The hearses wait patiently for their terrible assignment at the Deans Avenue cordon.
No one has a lot to say.
Most of them stop for a moment or two a the intersection, take in the floral tributes and read the notes.
"This is not NZ."
"If New Zealand is a vessel of milk filled to the very brim - then consider immigrants as a pinch of sugar - we'll no bring the vessel to overflowing but make the milk sweeter."
Messages of hope and love, support and solidarity. A folded New Zealand flag.
The sweet smell of flowers is building at tribute sites.
It's eerie scenes as people gather quietly and solemnly, with many children in attendance.
Armed police have brown bags with a supplied packed lunch at their feet.
The people then meander through South Hagley Park, along the seemingly endless line of plastic police tape that flutters in the autumn breeze.
Still, they are quiet.
There simply isn't anything to say.
The walk is punctuated by more armed police - their hands still gripping Bushmaster rifles - ends when they reach the point in the park where the mosque is visible.
Today it is shrouded by black tarpaulins, the horror and tragedy that happened there hidden from everyone's view.
As police forensic staff mill around the scene, collecting crucial evidence, people in the park crouch down to write messages of support, love - anything they can think - on a large sheet.
"Our peaceful life in New Zealand for 21 years has been torn apart by this tragedy - we'll stay strong and united."
"This is not us."
"One nation together, one nation who loves, one nation who does not stand for this."
"You should have been safe."
Away from the park, Christchurch is a city of two halves.
It's half raw grief and half desperate normality.
People jog, they walk dogs, they shop.
To drive through Christchurch, with the remnants of the earthquakes still visible, it seems incredibly unfair for the city to be in the grip of such extreme trauma again.
It's too soon.
At the hospital you could feel the sheer weight of weariness as Grant Robertson, head of surgery, tried to describe how his staff were feeling.
"To be blunt," he said with a sigh.
"We've seen things that have been pretty terrible in the earthquakes. From my perspective just another type of those events."

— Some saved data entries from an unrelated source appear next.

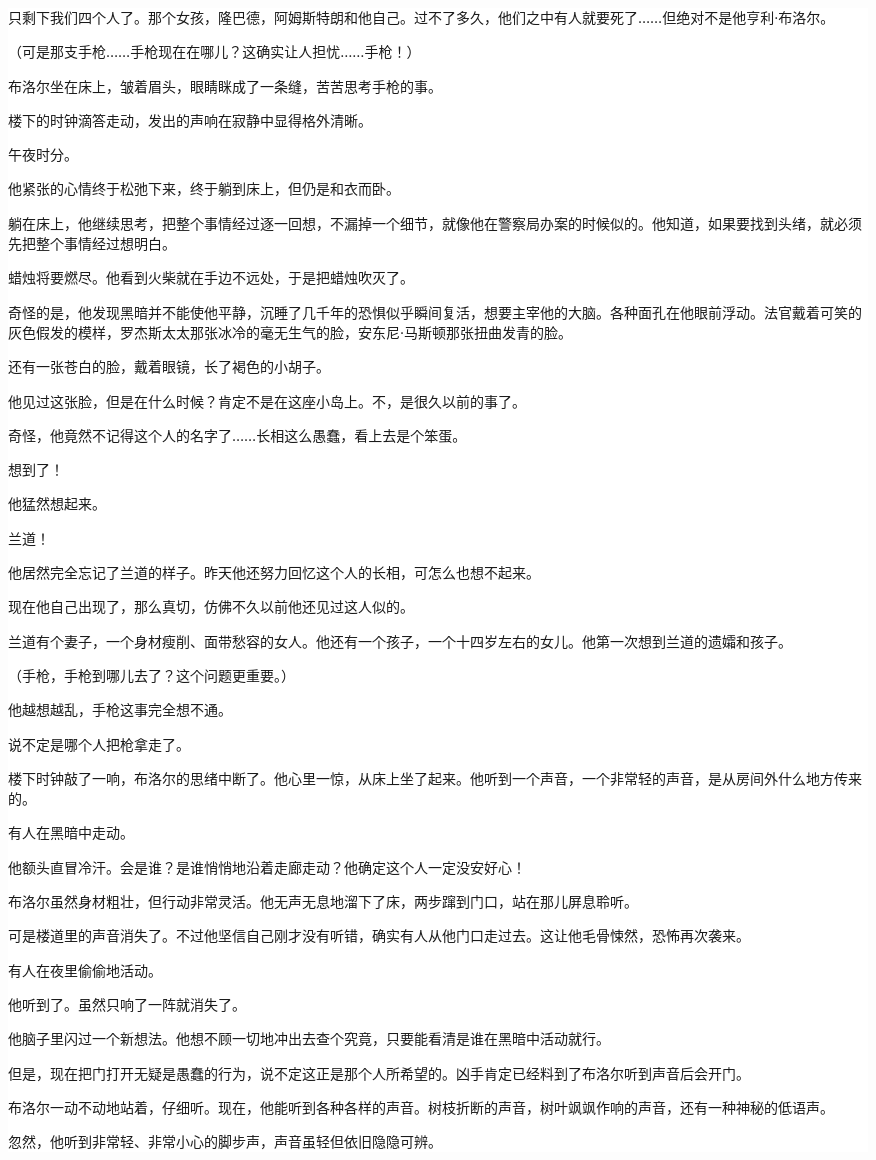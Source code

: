 只剩下我们四个人了。那个女孩，隆巴德，阿姆斯特朗和他自己。过不了多久，他们之中有人就要死了……但绝对不是他亨利·布洛尔。

（可是那支手枪……手枪现在在哪儿？这确实让人担忧……手枪！）

布洛尔坐在床上，皱着眉头，眼睛眯成了一条缝，苦苦思考手枪的事。

楼下的时钟滴答走动，发出的声响在寂静中显得格外清晰。

午夜时分。

他紧张的心情终于松弛下来，终于躺到床上，但仍是和衣而卧。

躺在床上，他继续思考，把整个事情经过逐一回想，不漏掉一个细节，就像他在警察局办案的时候似的。他知道，如果要找到头绪，就必须先把整个事情经过想明白。

蜡烛将要燃尽。他看到火柴就在手边不远处，于是把蜡烛吹灭了。

奇怪的是，他发现黑暗并不能使他平静，沉睡了几千年的恐惧似乎瞬间复活，想要主宰他的大脑。各种面孔在他眼前浮动。法官戴着可笑的灰色假发的模样，罗杰斯太太那张冰冷的毫无生气的脸，安东尼·马斯顿那张扭曲发青的脸。

还有一张苍白的脸，戴着眼镜，长了褐色的小胡子。

他见过这张脸，但是在什么时候？肯定不是在这座小岛上。不，是很久以前的事了。

奇怪，他竟然不记得这个人的名字了……长相这么愚蠢，看上去是个笨蛋。

想到了！

他猛然想起来。

兰道！

他居然完全忘记了兰道的样子。昨天他还努力回忆这个人的长相，可怎么也想不起来。

现在他自己出现了，那么真切，仿佛不久以前他还见过这人似的。

兰道有个妻子，一个身材瘦削、面带愁容的女人。他还有一个孩子，一个十四岁左右的女儿。他第一次想到兰道的遗孀和孩子。

（手枪，手枪到哪儿去了？这个问题更重要。）

他越想越乱，手枪这事完全想不通。

说不定是哪个人把枪拿走了。

楼下时钟敲了一响，布洛尔的思绪中断了。他心里一惊，从床上坐了起来。他听到一个声音，一个非常轻的声音，是从房间外什么地方传来的。

有人在黑暗中走动。

他额头直冒冷汗。会是谁？是谁悄悄地沿着走廊走动？他确定这个人一定没安好心！

布洛尔虽然身材粗壮，但行动非常灵活。他无声无息地溜下了床，两步蹿到门口，站在那儿屏息聆听。

可是楼道里的声音消失了。不过他坚信自己刚才没有听错，确实有人从他门口走过去。这让他毛骨悚然，恐怖再次袭来。

有人在夜里偷偷地活动。

他听到了。虽然只响了一阵就消失了。

他脑子里闪过一个新想法。他想不顾一切地冲出去查个究竟，只要能看清是谁在黑暗中活动就行。

但是，现在把门打开无疑是愚蠢的行为，说不定这正是那个人所希望的。凶手肯定已经料到了布洛尔听到声音后会开门。

布洛尔一动不动地站着，仔细听。现在，他能听到各种各样的声音。树枝折断的声音，树叶飒飒作响的声音，还有一种神秘的低语声。

忽然，他听到非常轻、非常小心的脚步声，声音虽轻但依旧隐隐可辨。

In the cafe outside, staff are making free flat whites.
Allpress, a coffee company, had dropped off free beans. Hospital staff in scrubs wolf down free croissants and stand in the sunlight, briefly, before heading back inside.
Everything feels surreal. The sunlight is too bright. Joggers running through the park seem like Sims, acting out life.
It feels impossible that life can just go on when so many are dead.
Down at the police station, women drop off fresh baking for their heroes.
It's the least they can do, it's the only thing they can think to do to help.
A man pulls up in his car with nine large boxes of M&Ms that he wants to donate.
"Anything to help, you guys are doing awesome," he tells a young cop standing sentry out the front of the building.
The cop has been on his feet for four hours, he's got another six to go.
He's not complaining though, he points out with a kind smile that so many are far worse off than him today.
It's something on all of our minds - the pain, the grief, the sheer tragedy.
Our people - gone but never forgotten.